Les implications pratiques pour le lecteur
L'article détaille sept méditations inspirées de Ching Yuan, chacune centrée sur un aspect de la vie quotidienne : manger, marcher, écouter, travailler, aimer, souffrir et mourir. Pour chaque activité, l'invitation est à faire l'expérience de l'instant sans jugement ni anticipation. L'auteur rappelle que la pratique de la méditation assise (zazen) n'est pas une fin en soi, mais un moyen de cultiver cette présence paradoxale. « Le chemin le plus long est parfois le plus court », conclut Bidar, en référence à la patience nécessaire pour abandonner nos attentes.

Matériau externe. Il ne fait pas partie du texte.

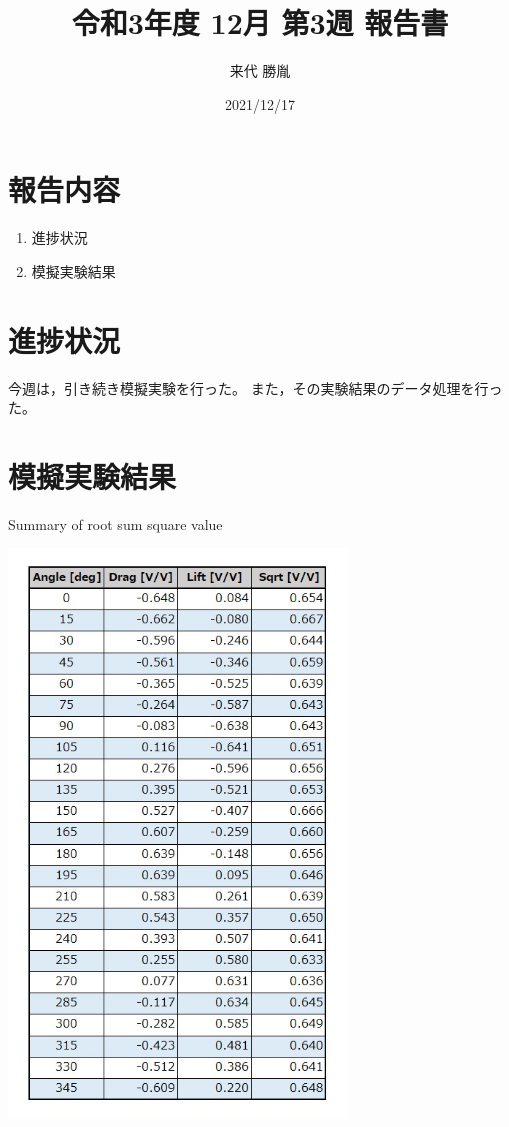 \documentclass[twocolumn,a4j]{jsarticle}
\author{来代 勝胤}
\title{令和3年度 12月 第3週 報告書}
\date{2021/12/17}
\begin{document}
\columnseprule=0.1mm

\maketitle
\section*{報告内容}
\begin{enumerate}[1.]
    \item 進捗状況
    \item 模擬実験結果
\end{enumerate}

\section{進捗状況}
今週は，引き続き模擬実験を行った。
また，その実験結果のデータ処理を行った。

\section{模擬実験結果}

\begin{table}[htbp]
    \begin{center}
        \caption{Summary of root sum square value}
        \includegraphics[width=90mm]{../images/table_1.jpg}
    \end{center}
\end{table}
\end{document}

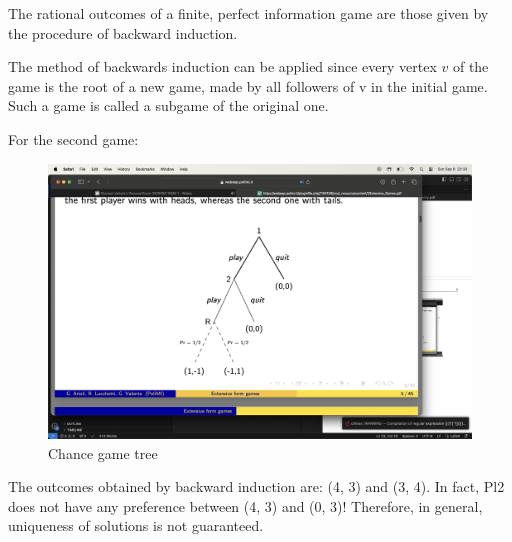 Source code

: \begin{theorem}
    The rational outcomes of a finite, perfect information game are those given by the procedure of backward induction.
\end{theorem}
The method of backwards induction can be applied since every vertex $v$ of the game is the root of a new game, made by all followers of v in the initial game.
Such a game is called a subgame of the original one.
\begin{example}
    For the second game: 
    \begin{figure}[H]
        \centering
        \includegraphics[width=0.75\linewidth]{images/tree1.png}
        \caption{Chance game tree}
    \end{figure}
    The outcomes obtained by backward induction are: (4, 3) and (3, 4). In fact, Pl2 does not have any preference between (4, 3) and (0, 3)!
    Therefore, in general, uniqueness of solutions is not guaranteed. 
\end{example}
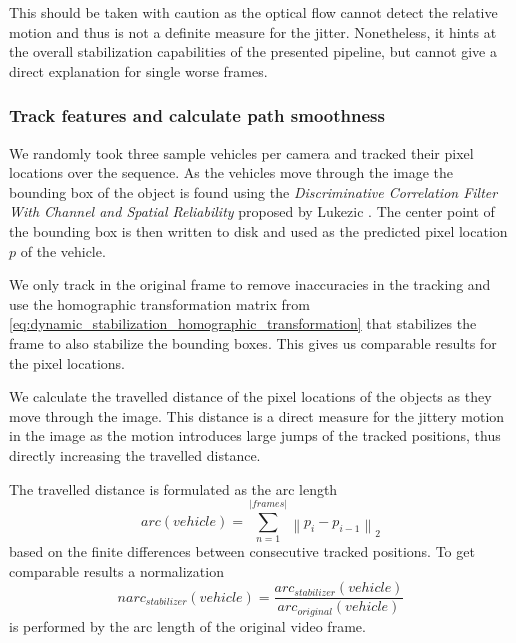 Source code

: This should be taken with caution as the optical flow cannot detect the relative motion and thus is not a definite measure for the jitter.
Nonetheless, it hints at the overall stabilization capabilities of the presented pipeline, but cannot give a direct explanation for single worse frames.



\subsubsection{Track features and calculate path smoothness}
We randomly took three sample vehicles per camera and tracked their pixel locations over the sequence.
As the vehicles move through the image the bounding box of the object is found using the \emph{Discriminative Correlation Filter With Channel and Spatial Reliability} proposed by Lukezic \etal{} \cite{Lukezic_2017_CVPR,opencv_library}.
The center point of the bounding box is then written to disk and used as the predicted pixel location $p$ of the vehicle.

We only track in the original frame to remove inaccuracies in the tracking and use the homographic transformation matrix from \autoref{eq:dynamic_stabilization_homographic_transformation} that stabilizes the frame to also stabilize the bounding boxes.
This gives us comparable results for the pixel locations. 

We calculate the travelled distance of the pixel locations of the objects as they move through the image. 
This distance is a direct measure for the jittery motion in the image as the motion introduces large jumps of the tracked positions, thus directly increasing the travelled distance.

The travelled distance is formulated as the arc length
\begin{equation}
    arc(vehicle) = \sum_{n = 1}^{\left\lvert frames \right\rvert } \left\lVert 
        p_{i} - p_{i-1}
    \right\rVert _2
\end{equation} 
based on the finite differences between consecutive tracked positions.
To get comparable results a normalization 
\begin{equation}
    narc_{stabilizer}(vehicle) = 
    \frac{arc_{stabilizer}(vehicle)}{arc_{original}(vehicle)}
\end{equation} 
is performed by the arc length of the original video frame.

Un écho dans la pensée moderne
Le message de Ching Yuan trouve un écho dans la philosophie occidentale contemporaine, notamment chez des penseurs comme Martin Heidegger ou le psychanalyste Jacques Lacan, qui ont interrogé la notion de présence. Bidar établit des parallèles avec la phénoménologie, où l'« être-au-monde » suppose une ouverture radicale à l'expérience. L'article souligne que cette convergence entre Orient et Occident offre une voie féconde pour répondre aux crises existentielles de notre époque.
Conclusion : une invitation à l'expérience
Au-delà des concepts, l'article invite le lecteur à expérimenter par lui-même le paradoxe de Ching Yuan. Il suggère de consacrer chaque jour quelques minutes à une présence sans objet, simplement assis, sans but. Pour beaucoup, cette pratique peut sembler aride, mais les témoignages de méditants rapportés dans l'article indiquent qu'elle mène à une joie profonde et à une connexion renouvelée avec le monde. En définitive, le chemin paradoxal du moine zen nous rappelle que la présence véritable n'est pas un état à atteindre, mais une dimension déjà là, simplement voilée par nos agitations.